Mamy, jak widać, do czynienia ze stanowiskiem jawnie idealistycznym (w sensie metafizycznym), co oczywiście nie jest jeszcze żadną filozoficzną herezją, tyle tylko, że Tuchańska, zdaje się, uważa swoją koncepcję za odpowiednią teoretyczną podbudowę dla nauki, w szczególności zaś dla nauk przyrodniczych. Przeformułowanie tych ostatnich w taki sposób, by uzgodnić ich założenia z idealistycznym paradygmatem nie jest zapewne rzeczą niemożliwą, ale nigdzie w publikacjach tej autorki nie znalazłem wzmianki o tym, że należałoby tego dokonać i w jaki sposób się do tego zabrać.
Tuchańska zajmuje idealistyczne stanowisko zupełnie niefrasobliwie, nieświadoma tego, jakie to pociąga konsekwencje. Zasadniczą z nich jest zaś to, że w każdej odmianie metafizycznego idealizmu zakłada się istnienie pewnego centralnego punktu odniesienia – tego, co konstytuuje byt, samo nie będąc ukonstytuowane. Może to być empiryczne ja, ja transcendentalne, Pra-ja, Duch obiektywny, czy Bóg. Tuchańska co prawda wskazuje na źródło konstytucji znaczeniowych odniesień – mają być nim „wspólnotowe praktyki”[14], ale jednocześnie twierdzi, że „Bycie-znaczeniem-dla jest […] także strukturą bycia ludzkiego oraz relacji i interakcji społecznych”[15]. A zatem owe „wspólnotowe praktyki” same są ukonstytuowane znaczeniowo – ale przez co lub kogo?
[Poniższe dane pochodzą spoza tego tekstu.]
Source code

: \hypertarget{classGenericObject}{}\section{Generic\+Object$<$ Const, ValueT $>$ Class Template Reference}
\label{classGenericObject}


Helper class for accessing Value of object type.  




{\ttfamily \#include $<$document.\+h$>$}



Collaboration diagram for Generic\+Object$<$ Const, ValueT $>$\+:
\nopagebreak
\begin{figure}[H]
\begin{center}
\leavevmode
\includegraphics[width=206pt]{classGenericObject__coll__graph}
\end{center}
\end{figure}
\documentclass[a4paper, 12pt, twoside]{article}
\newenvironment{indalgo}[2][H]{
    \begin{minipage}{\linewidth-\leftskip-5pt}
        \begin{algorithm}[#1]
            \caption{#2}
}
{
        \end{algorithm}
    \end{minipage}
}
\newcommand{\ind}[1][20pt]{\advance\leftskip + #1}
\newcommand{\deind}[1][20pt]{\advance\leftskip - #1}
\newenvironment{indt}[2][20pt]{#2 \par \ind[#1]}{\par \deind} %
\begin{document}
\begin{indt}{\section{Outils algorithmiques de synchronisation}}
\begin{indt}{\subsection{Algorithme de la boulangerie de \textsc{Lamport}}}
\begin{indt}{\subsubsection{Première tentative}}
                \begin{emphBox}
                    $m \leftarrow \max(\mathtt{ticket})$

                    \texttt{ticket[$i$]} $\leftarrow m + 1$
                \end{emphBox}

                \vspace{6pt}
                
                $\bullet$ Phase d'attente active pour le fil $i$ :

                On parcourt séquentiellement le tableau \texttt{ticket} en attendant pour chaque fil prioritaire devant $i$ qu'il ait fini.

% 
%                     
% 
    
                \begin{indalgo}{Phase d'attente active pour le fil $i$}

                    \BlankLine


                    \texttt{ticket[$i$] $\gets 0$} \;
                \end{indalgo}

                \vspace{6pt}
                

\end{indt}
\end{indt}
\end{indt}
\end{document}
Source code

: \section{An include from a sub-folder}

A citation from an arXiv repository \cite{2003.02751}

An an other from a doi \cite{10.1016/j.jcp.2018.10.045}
Jakąś wskazówkę może stanowić uwaga, że „konstytutywnym składnikiem interakcji społecznych […] jest wzajemne rozpoznawanie się przez jednostki”[16]. A więc, używając terminologii autorki, jednostki konstytuują nawzajem swoje bycie. Dochodzimy tu do paradoksu: A i B, „rozpoznając się nawzajem”, np. jako przelożony i podwładny, konstytuują wzajemnie swoje „bycie-znaczeniem-dla”. Jak jednak miałoby być możliwe wzajemne konstytuowanie się znaczeń czy bytów? Oczywiście, bywają znaczenia współzależne, np. przyczyna-skutek, przodek-potomek, wnętrze-zewnętrze. Ale nikt nie powie, że znaczenia takie konstytuują się nawzajem – one są raczej współkonstytuowane (jako współzależne) przez kogoś trzeciego. Może też zdarzyć się tak, że w wyniku pewnej interakcji między dwiema osobami jedna z nich uzna się za pokonanego, a druga za zwycięzcę. Ale nadanie sobie nawzajem w tego rodzaju wypadku takich czy innych znaczeń zakłada uprzednie funkcjonowanie obu uczestników tej sytuacji jako zdolnych do przeprowadzenia takich operacji. A nie konstytuuje B jako konstytuującego A i odwrotnie.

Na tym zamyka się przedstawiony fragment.